RIO DE JANEIRO – The governor of Brazil's Amazonas state announced tough new lockdown measures to combat a surge in COVID-19 cases that has overwhelmed local hospitals.
Gov. Wilson Lima said Saturday that as of Monday, the state's 4 million people can only go out for essential activities such as buying food or seeking medical attention.
Hospitals in the state capital of Manaus have been strained amid reports that a new variant of the novel coronavirus is more contagious, and the state has seen a shortage of oxygen supplies. The state health secretary says 584 people are on a waiting list for hospital beds, 101 of them requiring intensive therapy.
“People need to understand that we have to take tough measures to save as many lives as possible,” Lima said in an announcement posted on social media.
Chicago restaurants, some bars reopen
Restaurants and certain bars across Chicago and suburban Cook County have opened their doors to customers for the first time since late October after winning approval Saturday from Illinois health officials.
With the city and county moving up to Tier I of the state's coronavirus mitigation plan, restaurants and bars that serve food can seat customers indoors at 25% capacity or 25 people per room, whichever is less.

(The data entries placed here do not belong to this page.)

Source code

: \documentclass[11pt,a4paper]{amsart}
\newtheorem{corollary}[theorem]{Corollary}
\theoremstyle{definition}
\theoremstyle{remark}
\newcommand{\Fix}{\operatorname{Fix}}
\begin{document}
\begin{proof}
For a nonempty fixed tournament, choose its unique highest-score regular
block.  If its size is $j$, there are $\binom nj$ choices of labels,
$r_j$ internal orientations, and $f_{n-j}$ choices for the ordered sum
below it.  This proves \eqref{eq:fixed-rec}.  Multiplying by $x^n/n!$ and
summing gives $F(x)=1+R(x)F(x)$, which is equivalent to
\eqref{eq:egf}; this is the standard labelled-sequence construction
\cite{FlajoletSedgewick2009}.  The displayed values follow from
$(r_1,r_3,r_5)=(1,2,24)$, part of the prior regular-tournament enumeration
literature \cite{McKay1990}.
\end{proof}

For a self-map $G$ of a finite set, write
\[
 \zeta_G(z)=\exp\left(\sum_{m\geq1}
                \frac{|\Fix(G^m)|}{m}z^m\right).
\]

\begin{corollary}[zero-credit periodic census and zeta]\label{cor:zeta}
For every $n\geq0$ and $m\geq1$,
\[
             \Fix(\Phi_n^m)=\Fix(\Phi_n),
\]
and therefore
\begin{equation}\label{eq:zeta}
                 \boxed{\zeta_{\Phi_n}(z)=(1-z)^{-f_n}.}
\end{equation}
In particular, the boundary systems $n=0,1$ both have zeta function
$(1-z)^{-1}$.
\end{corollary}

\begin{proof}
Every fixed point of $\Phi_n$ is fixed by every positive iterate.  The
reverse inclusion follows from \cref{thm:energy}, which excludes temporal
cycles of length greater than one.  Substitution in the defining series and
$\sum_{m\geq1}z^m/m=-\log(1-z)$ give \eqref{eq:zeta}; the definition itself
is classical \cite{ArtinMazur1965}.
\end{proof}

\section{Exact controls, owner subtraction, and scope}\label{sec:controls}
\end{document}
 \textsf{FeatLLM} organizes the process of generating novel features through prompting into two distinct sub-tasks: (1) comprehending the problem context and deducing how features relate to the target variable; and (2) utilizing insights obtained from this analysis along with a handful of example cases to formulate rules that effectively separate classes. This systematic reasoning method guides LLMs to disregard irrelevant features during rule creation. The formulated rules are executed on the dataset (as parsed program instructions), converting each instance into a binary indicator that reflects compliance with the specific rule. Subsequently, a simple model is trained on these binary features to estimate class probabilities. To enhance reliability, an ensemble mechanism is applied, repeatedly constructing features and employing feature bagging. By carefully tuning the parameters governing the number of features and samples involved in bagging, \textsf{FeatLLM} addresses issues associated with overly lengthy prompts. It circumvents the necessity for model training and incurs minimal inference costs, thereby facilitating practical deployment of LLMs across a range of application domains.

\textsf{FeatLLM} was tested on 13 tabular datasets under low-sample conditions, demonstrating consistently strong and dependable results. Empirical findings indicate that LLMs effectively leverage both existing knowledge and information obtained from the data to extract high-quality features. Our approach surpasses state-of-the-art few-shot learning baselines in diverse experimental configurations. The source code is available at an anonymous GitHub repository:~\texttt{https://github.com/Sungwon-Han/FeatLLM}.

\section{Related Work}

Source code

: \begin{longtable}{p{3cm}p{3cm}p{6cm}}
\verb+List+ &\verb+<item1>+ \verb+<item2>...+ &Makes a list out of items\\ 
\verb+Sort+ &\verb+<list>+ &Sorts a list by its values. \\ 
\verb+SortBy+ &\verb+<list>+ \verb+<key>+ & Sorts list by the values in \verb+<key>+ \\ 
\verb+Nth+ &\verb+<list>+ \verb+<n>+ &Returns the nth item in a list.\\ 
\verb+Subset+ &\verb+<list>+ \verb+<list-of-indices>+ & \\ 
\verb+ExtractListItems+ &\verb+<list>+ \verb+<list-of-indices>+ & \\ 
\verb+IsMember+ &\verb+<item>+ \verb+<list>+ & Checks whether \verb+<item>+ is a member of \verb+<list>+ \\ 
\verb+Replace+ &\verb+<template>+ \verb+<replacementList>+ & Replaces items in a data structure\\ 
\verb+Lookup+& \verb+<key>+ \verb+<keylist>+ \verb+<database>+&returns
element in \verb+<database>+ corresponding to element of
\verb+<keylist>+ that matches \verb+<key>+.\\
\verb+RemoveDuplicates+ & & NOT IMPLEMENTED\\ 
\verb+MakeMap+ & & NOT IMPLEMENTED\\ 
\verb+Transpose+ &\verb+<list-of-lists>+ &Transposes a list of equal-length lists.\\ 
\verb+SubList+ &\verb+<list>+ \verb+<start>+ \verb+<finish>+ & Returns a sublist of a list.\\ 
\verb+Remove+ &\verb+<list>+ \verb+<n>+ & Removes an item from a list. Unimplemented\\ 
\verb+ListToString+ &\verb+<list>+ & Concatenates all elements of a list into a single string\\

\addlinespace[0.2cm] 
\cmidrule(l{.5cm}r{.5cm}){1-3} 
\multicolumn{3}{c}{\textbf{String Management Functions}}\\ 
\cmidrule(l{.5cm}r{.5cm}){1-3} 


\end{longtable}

Tables will be limited to no more than four people indoors or six people outdoors, and tables must be spaced 6 feet apart. Indoor service will be limited to a maximum of two hours.
Court rules church may not reopen
A federal appeals court has denied a Southern California church's request to overturn the state's coronavirus restrictions barring worship services indoors during the coronavirus pandemic.
The Sacramento Bee says Friday's ruling by the 9th U.S. Circuit Court of Appeals leaves the door open for addressing Gov. Gavin Newsom administration's limits on church attendance if a California county is in a less-restrictive COVID-19 tier.
A three-judge panel ruled against South Bay United Pentecostal Church of Chula Vista over public health orders that restrict religious services from being held inside while virus case rates and hospitalizations remain high.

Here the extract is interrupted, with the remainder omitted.